Myra’s lifework embodies this law that connects us all. She gives endlessly of herself to empower all her relations to reach their potential and pay it forward to others.

Ivy Chaske

Ivy Chaske is a Dakota Grandmother, Elder, and Knowledge Keeper. She has been working with the NorWest Co-op Community Health Intervention and Outreach Team for over three years and provides teachings and support to the youth participants and their families. She has been instrumental in changing the way the Intervention and Outreach Team approaches wraparound supports and was invited to sit on the Wrap Canada board two years ago.

She has dedicated her life to working on Indigenous issues through community activism and is passionate about improving relationships and developing alliances with non-Indigenous people. Ivy believes that traditional teachings are a foundation for the work that IOT does with youth and families and that through reclaiming this knowledge youth will develop a sense of pride in their identity, strength of spirit and belonging, and a sense of place within their Indigenous Nation.

Barbara Bruce

Barbara Bruce (Flies High Thunderbird and Truth Talker) is a citizen of the Red River Métis Nation. Her beliefs of Métis and other Indigenous traditional teachings are reflected in her 40+ years of experience. Her dedication to advancing the rightful place of the Two Spirit community, Indigenous women and children are an integral part of her life.
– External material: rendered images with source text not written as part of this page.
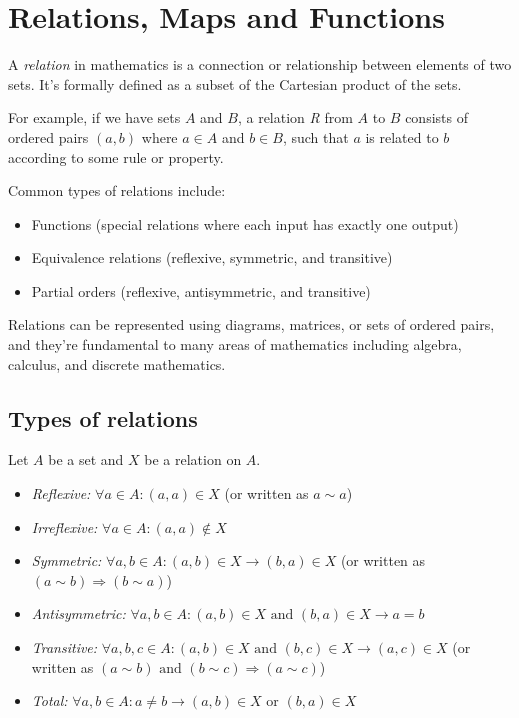\newpage
\section{Relations, Maps and Functions}

A \emph{relation} in mathematics is a connection or relationship between elements of two sets. It's 
formally defined as a subset of the Cartesian product of the sets.

For example, if we have sets \(A\) and \(B\), a relation \emph{R} from \(A\) to \(B\) consists
of ordered pairs \((a,b)\) where \(a \in A\) and \(b \in B\), such that \(a\) is related to \(b\) 
according to some rule or property.

Common types of relations include:

\begin{itemize}

	\item Functions (special relations where each input has exactly one output)

	\item Equivalence relations (reflexive, symmetric, and transitive)

	\item Partial orders (reflexive, antisymmetric, and transitive)

\end{itemize}

Relations can be represented using diagrams, matrices, or sets of
ordered pairs, and they're fundamental to many areas of mathematics including algebra, calculus, and 
discrete mathematics.

\subsection{Types of relations}

Let \(A\) be a set and \(X\) be a relation on \(A\).

\begin{itemize}

	\item \emph{Reflexive:} \(\forall a \in A: (a, a) \in X\) (or written as \(a \sim a\))

	\item \emph{Irreflexive:} \(\forall a \in A: (a, a) \not\in X\)

	\item \emph{Symmetric:} \(\forall a, b \in A: (a, b) \in X \to (b, a) \in X\) (or written as 
		  \((a \sim b) \Rightarrow (b \sim a)\))

	\item \emph{Antisymmetric:} \(\forall a, b \in A: (a, b) \in X \text{ and } (b, a) \in X \to a = b\)

	\item \emph{Transitive:} \(\forall a, b, c \in A: (a, b) \in X \text{ and } (b, c) \in X \to (a, c) 
		  \in X\) (or written as \((a \sim b) \text{ and } (b \sim c) \Rightarrow (a \sim c)\))

	\item \emph{Total:} \(\forall a,b \in A: a \neq b \to (a, b) \in X \text{ or } (b, a) \in X\)

\end{itemize}

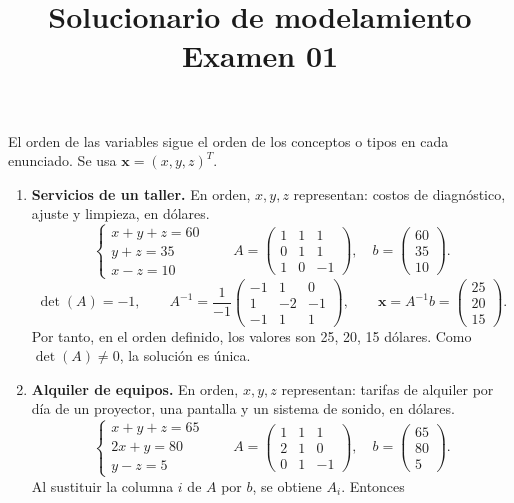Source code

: \documentclass[11pt,a4paper]{article}
\title{\textbf{Solucionario de modelamiento\\Examen 01}}
\author{}
\date{}
\begin{document}
\maketitle
El orden de las variables sigue el orden de los conceptos o tipos en cada enunciado. Se usa $\mathbf{x}=(x,y,z)^T$.
\begin{enumerate}
\item \textbf{Servicios de un taller.} En orden, $x,y,z$ representan: costos de diagnóstico, ajuste y limpieza, en dólares.
\[\begin{cases}x+y+z=60\\y+z=35\\x-z=10\end{cases}\qquad A=\begin{pmatrix}1&1&1\\0&1&1\\1&0&-1\end{pmatrix},\quad b=\begin{pmatrix}60\\35\\10\end{pmatrix}.\]
\[\det(A)=-1,\qquad A^{-1}=\frac{1}{-1}\begin{pmatrix}-1&1&0\\1&-2&-1\\-1&1&1\end{pmatrix},\qquad \mathbf{x}=A^{-1}b=\begin{pmatrix}25\\20\\15\end{pmatrix}.\]
Por tanto, en el orden definido, los valores son 25, 20, 15 dólares. Como $\det(A)\ne0$, la solución es única.
\item \textbf{Alquiler de equipos.} En orden, $x,y,z$ representan: tarifas de alquiler por día de un proyector, una pantalla y un sistema de sonido, en dólares.
\[\begin{cases}x+y+z=65\\2x+y=80\\y-z=5\end{cases}\qquad A=\begin{pmatrix}1&1&1\\2&1&0\\0&1&-1\end{pmatrix},\quad b=\begin{pmatrix}65\\80\\5\end{pmatrix}.\]
Al sustituir la columna $i$ de $A$ por $b$, se obtiene $A_i$. Entonces

\end{enumerate}
\end{document}
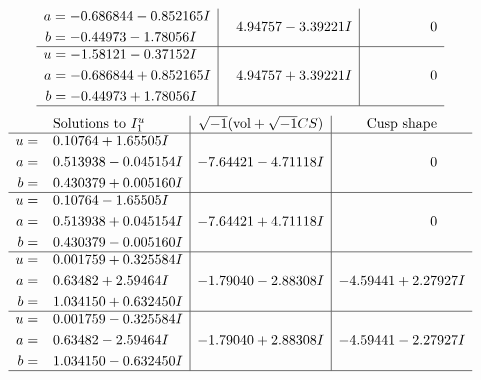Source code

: \documentclass[1p]{elsarticle_modified}
\theoremstyle{definition}
\newcommand{\I}{\sqrt{-1}}
\begin{document}
$$\begin{array}{c|c|c}
\begin{aligned}
a &= -0.686844 - 0.852165 I \\
b &= -0.44973 - 1.78056 I\end{aligned}
 & \phantom{-}4.94757 - 3.39221 I & \phantom{-0.000000 } 0 \\ \hline\begin{aligned}
u &= -1.58121 - 0.37152 I \\
a &= -0.686844 + 0.852165 I \\
b &= -0.44973 + 1.78056 I\end{aligned}
 & \phantom{-}4.94757 + 3.39221 I & \phantom{-0.000000 } 0\\
 \hline 
 \end{array}$$\newpage$$\begin{array}{c|c|c}  
\text{Solutions to }I^u_{1}& \I (\text{vol} + \sqrt{-1}CS) & \text{Cusp shape}\\
 \hline 
\begin{aligned}
u &= \phantom{-}0.10764 + 1.65505 I \\
a &= \phantom{-}0.513938 - 0.045154 I \\
b &= \phantom{-}0.430379 + 0.005160 I\end{aligned}
 & -7.64421 - 4.71118 I & \phantom{-0.000000 } 0 \\ \hline\begin{aligned}
u &= \phantom{-}0.10764 - 1.65505 I \\
a &= \phantom{-}0.513938 + 0.045154 I \\
b &= \phantom{-}0.430379 - 0.005160 I\end{aligned}
 & -7.64421 + 4.71118 I & \phantom{-0.000000 } 0 \\ \hline\begin{aligned}
u &= \phantom{-}0.001759 + 0.325584 I \\
a &= \phantom{-}0.63482 + 2.59464 I \\
b &= \phantom{-}1.034150 + 0.632450 I\end{aligned}
 & -1.79040 - 2.88308 I & -4.59441 + 2.27927 I \\ \hline\begin{aligned}
u &= \phantom{-}0.001759 - 0.325584 I \\
a &= \phantom{-}0.63482 - 2.59464 I \\
b &= \phantom{-}1.034150 - 0.632450 I\end{aligned}
 & -1.79040 + 2.88308 I & -4.59441 - 2.27927 I\\
 \hline 
 \end{array}$$\newpage\newpage\renewcommand{\arraystretch}{1}
\end{document}
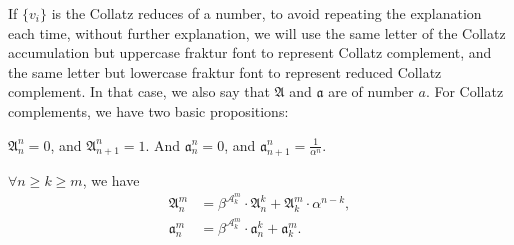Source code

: If $\{v_{i}\}$ is the Collatz reduces of a number, to avoid repeating the explanation each time, without further explanation, we will use the same letter of the Collatz accumulation but uppercase fraktur font to represent Collatz complement, and the same letter but lowercase fraktur font to represent reduced Collatz complement.
In that case, we also say that $\mathfrak{A}$ and $\mathfrak{a}$ are of number $a$.
For Collatz complements, we have two basic propositions:
\begin{proposition}\label{proposition:collatz-complement-basic-prop1}
$\mathfrak{A}_{n}^{n} = 0$, and $\mathfrak{A}_{n+1}^{n} = 1$.
And $\mathfrak{a}_{n}^{n} = 0$, and $\mathfrak{a}_{n+1}^{n} = \frac{1}{\alpha^{n}}$.
\end{proposition}
\begin{proposition}\label{proposition:collatz-complement-basic-prop2}
    $\forall n \ge k \ge m$, we have
    \begin{align*}
        \mathfrak{A}_n^{m} &= \beta^{\mathcal{A}_k^{m}}\cdot\mathfrak{A}_n^{k} + \mathfrak{A}_k^m\cdot\alpha^{n-k}, \\
        \mathfrak{a}_n^{m} &= \beta^{\mathcal{A}_k^{m}}\cdot\mathfrak{a}_n^{k} + \mathfrak{a}_k^m. 
    \end{align*}
\end{proposition}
She has an extensive network and working relationships with the Métis Nation and other Indigenous and non-Indigenous leaders, and organizations.   Her portfolio includes board appointments with the National Aboriginal Economic Development Board, the Manitoba Communities Economic Development Fund, the Canadian Council for Aboriginal Business, Top 40 Under 40, the University of Winnipeg Board of Regents and the Métis Child and Family Services Authority.

Barbara has received extensive recognition and honour for her work in cultural social justice and for her contribution to the wellbeing of Indigenous Peoples from many communities and organizations.  Some of those are, the Human Rights Commission of Manitoba, Sagkeeng First Nation, Keeping the Fires Burning with Ka Ni Kanichihk as a Kookum, the Order of Manitoba, the Nellie McClung Foundation 150 Manitoba Women Trailblazers Award, and the Queen Elizabeth II’s Platinum Jubilee Medal for Manitoba.

Ron Cook

Ron Cook is a speaker of nēhinawēwin, the language of the ininiw. He was a fisherman on Lake Winnipeg before he made the decision to become a teacher in order to teach the language. He graduated with a B.Ed from Brandon University in 1996 with greatest distinction. An ability to converse in the language has allowed him to sit with nēhinawēwin speaking knowledge keepers and to learn about the language. He is now retired but is still a student of nēhinawēwin, following the instructions of the Elders to learn what the language is saying about the ininiw and their world view. 

Martha Peet

Martha Peet, Inuit Elder and Traditional Knowledge Keeper from Taloyaok, Nunavut, believes that coming from the Traditional Knowledge perspective telling stories is about sharing her own experiences and the traditional Inuit way of life.

Taloyaok was founded in 1948 when the HBC established a trading post. Five nomadic families moved in, including hers. Martha Peet was born in 1950.

“I was there from the beginning. I lived in an igloo in the winter and a tent in the summer. My job as a child was collecting cotton in the summer for the wick on the seal oil [soapstone] lamp, which was fueled by blubber. I always had chores. I carried water twice a day from the lake. I made bannock and tea. We boiled our meat—seal and caribou,” she says.

As a Traditional Knowledge Keeper and a storyteller for over 30 years, Peet enjoys sharing stories about her life, where she is from, and the Inuit way of life of years ago including the importance of animals and traditions.

The Inuit have the same sacred teachings, the animals are not use to send the messages but rather teachings the same messages.